Spätestens seit dem spektakulären Bankraub von Bangladesch im Jahre 2016 gelten Cyberrisiken auch im Finanzsektor als eine der größten Bedrohungen. Damals entwendeten Cyberkriminelle 81 Millionen Dollar. Sie initiierten Überweisungen an Banken im Ausland über das SWIFT-Netzwerk, nachdem sie vorher über eine längere Zeit unentdeckt die internen Prozesse der Zentralbank von Bangladesch ausspionieren konnten. Die entwendeten Gelder lagen dabei nicht einmal in Bangladesch selbst, sondern auf der anderen Seite der Welt auf einem Konto bei der Federal Reserve Bank in New York.

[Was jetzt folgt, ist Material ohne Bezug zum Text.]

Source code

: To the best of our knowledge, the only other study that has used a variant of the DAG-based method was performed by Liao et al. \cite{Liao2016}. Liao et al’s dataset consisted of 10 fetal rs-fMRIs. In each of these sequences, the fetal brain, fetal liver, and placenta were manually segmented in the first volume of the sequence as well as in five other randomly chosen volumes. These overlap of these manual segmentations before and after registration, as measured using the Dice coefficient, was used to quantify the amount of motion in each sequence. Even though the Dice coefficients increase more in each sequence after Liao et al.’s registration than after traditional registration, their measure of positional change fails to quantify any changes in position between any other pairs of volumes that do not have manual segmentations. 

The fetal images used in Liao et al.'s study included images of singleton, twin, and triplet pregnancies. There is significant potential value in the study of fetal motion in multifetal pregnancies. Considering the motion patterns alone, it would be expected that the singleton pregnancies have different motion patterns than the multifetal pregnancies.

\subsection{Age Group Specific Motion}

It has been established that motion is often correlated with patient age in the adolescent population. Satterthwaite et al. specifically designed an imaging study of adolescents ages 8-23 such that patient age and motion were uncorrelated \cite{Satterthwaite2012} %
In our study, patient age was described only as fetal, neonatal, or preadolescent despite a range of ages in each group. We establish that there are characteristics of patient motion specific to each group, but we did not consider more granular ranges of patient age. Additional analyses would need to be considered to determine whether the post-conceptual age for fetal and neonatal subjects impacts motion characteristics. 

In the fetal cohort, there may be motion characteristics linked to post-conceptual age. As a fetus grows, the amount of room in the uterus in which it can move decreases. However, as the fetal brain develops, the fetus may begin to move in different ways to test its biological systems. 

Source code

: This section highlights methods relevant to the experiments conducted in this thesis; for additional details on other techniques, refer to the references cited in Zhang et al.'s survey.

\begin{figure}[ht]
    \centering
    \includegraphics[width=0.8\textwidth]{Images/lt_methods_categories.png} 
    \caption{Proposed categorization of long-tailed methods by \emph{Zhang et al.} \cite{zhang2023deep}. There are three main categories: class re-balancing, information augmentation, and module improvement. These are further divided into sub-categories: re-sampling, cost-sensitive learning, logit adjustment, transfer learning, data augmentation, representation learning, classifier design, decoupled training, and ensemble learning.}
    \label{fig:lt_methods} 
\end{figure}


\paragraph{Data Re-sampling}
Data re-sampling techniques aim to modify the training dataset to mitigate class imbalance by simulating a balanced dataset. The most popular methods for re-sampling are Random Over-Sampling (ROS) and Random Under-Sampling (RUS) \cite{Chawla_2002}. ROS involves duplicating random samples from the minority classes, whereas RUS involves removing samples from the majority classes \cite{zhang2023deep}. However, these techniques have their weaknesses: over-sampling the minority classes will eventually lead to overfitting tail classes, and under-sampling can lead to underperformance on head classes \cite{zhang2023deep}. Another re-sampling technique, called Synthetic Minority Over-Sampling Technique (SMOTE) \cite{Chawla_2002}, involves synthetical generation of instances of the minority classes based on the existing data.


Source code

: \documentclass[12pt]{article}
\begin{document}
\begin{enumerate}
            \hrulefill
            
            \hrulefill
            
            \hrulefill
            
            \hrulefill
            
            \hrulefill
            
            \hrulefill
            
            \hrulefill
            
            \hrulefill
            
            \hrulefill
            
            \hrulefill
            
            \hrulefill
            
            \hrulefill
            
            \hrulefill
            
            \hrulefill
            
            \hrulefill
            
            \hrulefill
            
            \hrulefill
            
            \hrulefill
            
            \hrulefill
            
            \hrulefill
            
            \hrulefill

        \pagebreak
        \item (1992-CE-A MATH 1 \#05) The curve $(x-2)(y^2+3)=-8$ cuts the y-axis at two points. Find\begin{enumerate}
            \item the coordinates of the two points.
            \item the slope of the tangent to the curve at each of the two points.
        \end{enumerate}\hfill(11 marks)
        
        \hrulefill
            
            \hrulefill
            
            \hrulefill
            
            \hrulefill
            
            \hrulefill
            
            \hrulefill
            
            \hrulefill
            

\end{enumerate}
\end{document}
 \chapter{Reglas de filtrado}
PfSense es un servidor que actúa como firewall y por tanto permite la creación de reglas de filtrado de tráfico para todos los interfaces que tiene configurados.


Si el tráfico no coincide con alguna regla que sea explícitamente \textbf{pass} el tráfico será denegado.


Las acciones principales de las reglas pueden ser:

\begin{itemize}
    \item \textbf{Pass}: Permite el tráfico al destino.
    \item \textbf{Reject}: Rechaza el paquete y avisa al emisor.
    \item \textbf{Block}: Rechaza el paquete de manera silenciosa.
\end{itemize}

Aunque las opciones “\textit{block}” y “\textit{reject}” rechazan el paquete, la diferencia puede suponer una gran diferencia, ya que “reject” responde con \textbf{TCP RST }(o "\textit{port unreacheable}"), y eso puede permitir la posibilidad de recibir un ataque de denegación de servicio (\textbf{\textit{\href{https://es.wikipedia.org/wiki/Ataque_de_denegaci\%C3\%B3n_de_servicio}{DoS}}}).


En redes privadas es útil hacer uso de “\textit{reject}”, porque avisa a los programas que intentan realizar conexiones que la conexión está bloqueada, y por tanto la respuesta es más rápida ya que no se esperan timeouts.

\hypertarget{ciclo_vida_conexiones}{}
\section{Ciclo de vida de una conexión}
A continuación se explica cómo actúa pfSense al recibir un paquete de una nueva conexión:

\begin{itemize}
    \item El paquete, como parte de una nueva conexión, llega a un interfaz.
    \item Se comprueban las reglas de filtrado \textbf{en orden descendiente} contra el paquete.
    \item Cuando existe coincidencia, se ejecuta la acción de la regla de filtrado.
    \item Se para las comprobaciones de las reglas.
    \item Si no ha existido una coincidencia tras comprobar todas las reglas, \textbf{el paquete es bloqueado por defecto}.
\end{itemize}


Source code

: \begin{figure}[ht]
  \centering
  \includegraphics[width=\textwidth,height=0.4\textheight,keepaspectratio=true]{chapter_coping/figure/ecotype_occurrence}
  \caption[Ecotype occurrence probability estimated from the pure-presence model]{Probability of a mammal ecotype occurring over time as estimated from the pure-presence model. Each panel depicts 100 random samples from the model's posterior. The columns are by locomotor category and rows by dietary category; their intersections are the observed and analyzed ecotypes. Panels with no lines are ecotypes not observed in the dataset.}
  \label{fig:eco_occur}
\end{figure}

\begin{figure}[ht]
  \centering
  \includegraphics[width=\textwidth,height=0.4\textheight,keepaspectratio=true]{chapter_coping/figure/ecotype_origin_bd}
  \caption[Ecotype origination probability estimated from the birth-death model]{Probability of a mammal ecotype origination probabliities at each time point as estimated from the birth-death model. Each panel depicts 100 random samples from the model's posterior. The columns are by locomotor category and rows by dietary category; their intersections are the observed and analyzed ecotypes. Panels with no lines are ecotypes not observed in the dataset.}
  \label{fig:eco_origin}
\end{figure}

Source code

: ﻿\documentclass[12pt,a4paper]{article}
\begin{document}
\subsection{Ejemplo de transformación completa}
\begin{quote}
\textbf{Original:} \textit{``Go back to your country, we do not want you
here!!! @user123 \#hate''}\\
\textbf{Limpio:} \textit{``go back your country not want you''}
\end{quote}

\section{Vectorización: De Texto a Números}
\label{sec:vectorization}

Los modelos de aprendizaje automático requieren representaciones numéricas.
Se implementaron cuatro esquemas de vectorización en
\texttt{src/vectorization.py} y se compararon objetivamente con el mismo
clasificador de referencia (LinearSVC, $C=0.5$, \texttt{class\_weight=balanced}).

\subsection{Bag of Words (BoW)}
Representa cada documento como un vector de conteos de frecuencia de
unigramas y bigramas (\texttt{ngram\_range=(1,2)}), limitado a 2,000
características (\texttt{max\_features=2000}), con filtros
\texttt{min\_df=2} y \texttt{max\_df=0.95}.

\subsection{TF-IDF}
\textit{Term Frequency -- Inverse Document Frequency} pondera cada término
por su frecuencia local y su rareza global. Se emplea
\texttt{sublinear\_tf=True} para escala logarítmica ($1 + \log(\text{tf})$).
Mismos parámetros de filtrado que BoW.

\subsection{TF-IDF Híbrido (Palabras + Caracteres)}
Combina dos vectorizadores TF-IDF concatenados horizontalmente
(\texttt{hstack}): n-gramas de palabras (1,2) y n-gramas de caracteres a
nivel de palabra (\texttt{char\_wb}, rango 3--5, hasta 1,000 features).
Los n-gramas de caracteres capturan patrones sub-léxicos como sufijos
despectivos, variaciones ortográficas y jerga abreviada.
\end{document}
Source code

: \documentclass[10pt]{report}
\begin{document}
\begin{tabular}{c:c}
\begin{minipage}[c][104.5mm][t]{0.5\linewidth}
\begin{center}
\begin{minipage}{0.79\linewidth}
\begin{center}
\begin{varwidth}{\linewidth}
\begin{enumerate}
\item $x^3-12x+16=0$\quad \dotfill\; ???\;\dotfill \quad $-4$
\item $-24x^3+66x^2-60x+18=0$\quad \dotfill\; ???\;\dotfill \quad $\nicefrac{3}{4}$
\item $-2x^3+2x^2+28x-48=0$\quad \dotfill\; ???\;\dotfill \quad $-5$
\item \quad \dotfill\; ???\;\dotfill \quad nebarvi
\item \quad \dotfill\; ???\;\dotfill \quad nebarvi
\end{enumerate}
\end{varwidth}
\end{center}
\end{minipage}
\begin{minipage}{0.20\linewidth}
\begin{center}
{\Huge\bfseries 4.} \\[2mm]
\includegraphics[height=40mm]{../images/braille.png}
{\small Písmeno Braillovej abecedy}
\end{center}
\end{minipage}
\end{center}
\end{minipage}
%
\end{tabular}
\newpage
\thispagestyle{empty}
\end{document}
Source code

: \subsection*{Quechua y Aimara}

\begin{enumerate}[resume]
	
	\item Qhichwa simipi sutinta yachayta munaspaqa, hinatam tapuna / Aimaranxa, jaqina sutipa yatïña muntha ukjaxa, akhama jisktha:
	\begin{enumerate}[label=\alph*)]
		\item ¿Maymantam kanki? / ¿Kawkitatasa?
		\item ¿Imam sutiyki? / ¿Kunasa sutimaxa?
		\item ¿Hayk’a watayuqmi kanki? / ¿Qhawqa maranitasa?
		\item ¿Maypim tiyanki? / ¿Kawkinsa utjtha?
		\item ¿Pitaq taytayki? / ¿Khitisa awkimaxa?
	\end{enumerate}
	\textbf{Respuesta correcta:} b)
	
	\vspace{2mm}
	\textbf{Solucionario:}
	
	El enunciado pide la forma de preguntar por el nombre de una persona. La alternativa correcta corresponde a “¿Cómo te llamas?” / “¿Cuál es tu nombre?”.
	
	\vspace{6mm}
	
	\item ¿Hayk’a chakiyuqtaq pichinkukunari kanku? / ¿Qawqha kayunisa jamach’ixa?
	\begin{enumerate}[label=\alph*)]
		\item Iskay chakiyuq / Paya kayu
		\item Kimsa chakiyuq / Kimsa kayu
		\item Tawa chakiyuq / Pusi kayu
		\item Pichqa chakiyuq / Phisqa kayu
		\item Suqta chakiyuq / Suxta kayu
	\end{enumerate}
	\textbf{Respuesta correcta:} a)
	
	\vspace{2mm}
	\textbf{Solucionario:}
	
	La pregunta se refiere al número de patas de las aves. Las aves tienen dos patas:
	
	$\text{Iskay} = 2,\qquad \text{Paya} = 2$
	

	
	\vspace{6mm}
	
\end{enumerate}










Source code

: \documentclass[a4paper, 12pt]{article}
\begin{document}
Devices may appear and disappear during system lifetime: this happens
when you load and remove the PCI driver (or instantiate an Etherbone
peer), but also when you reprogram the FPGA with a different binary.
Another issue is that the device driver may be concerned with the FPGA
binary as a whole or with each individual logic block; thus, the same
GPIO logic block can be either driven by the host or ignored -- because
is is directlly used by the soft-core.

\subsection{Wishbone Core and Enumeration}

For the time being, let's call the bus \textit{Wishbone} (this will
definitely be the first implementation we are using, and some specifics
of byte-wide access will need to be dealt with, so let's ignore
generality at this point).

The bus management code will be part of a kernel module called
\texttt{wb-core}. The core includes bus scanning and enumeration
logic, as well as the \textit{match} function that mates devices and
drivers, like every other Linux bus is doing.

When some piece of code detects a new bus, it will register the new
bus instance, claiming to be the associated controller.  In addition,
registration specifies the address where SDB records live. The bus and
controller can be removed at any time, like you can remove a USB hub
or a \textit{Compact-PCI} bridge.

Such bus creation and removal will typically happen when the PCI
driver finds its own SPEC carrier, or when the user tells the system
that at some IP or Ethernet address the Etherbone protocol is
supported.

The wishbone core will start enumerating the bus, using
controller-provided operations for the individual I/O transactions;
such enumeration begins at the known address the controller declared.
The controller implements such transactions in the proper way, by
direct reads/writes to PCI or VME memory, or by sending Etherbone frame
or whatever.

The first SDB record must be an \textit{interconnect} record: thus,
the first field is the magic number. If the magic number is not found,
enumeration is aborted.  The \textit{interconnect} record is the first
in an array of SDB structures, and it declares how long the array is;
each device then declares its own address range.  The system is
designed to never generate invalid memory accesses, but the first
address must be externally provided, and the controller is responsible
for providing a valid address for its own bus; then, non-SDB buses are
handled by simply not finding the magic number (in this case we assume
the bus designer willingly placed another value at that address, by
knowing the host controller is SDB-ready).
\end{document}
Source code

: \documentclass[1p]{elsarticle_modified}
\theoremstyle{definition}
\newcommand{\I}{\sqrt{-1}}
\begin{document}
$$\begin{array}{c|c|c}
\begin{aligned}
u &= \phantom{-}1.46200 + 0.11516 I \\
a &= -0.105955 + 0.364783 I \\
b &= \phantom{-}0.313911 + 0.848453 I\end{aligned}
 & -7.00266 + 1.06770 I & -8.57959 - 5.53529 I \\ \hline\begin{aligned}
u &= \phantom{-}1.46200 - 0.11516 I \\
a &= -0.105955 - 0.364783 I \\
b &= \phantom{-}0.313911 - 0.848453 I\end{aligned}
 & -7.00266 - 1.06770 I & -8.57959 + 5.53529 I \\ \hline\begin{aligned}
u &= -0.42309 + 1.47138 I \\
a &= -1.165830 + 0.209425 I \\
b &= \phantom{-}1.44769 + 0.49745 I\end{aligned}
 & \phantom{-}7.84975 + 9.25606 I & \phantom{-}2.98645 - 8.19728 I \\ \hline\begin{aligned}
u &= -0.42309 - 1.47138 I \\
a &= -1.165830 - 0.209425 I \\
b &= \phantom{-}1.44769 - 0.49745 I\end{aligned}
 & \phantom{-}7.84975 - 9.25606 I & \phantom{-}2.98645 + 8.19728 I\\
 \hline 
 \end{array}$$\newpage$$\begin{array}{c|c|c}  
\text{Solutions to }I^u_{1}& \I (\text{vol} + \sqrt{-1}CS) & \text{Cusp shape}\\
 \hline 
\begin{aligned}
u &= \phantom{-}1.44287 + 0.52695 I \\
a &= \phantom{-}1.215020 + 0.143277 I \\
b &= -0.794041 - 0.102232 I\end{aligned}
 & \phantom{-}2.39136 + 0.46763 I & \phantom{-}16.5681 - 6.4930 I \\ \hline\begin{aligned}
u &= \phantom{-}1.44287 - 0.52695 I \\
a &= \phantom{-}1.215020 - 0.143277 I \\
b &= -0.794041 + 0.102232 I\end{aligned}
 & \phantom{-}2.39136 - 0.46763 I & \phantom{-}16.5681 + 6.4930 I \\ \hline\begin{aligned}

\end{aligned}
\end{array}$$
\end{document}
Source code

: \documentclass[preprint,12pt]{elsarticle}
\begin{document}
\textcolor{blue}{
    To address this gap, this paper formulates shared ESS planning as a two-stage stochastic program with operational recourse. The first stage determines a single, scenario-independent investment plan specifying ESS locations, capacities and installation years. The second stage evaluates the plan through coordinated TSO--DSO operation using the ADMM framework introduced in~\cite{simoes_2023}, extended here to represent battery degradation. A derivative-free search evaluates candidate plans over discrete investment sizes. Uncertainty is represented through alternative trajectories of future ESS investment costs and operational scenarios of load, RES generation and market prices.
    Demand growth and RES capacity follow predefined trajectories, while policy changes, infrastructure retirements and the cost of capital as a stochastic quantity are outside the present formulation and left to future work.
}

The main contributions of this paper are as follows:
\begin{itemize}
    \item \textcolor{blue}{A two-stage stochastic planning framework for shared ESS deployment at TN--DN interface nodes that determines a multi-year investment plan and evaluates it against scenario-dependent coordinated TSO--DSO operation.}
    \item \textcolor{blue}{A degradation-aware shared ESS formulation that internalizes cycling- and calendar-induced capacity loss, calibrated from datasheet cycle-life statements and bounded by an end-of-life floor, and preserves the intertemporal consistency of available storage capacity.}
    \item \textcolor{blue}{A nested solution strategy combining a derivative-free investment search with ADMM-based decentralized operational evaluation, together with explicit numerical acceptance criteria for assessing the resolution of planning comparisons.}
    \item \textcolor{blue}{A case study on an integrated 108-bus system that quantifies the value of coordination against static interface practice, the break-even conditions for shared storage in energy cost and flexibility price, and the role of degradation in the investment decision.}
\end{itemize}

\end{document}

Insbesondere der internationale Zahlungsverkehr ist schon lange ein globales Geschäft mit oft komplexen, langen Prozessketten und vielen Akteuren. Jedes einzelne Glied in der Kette könnte ein potenzielles Einfallstor für Angreifer darstellen. Auch ein gut geschütztes Institut kann also durch einen Cyberangriff bei einem Dritten zu Schaden kommen und sei es nur durch die beschädigte Reputation.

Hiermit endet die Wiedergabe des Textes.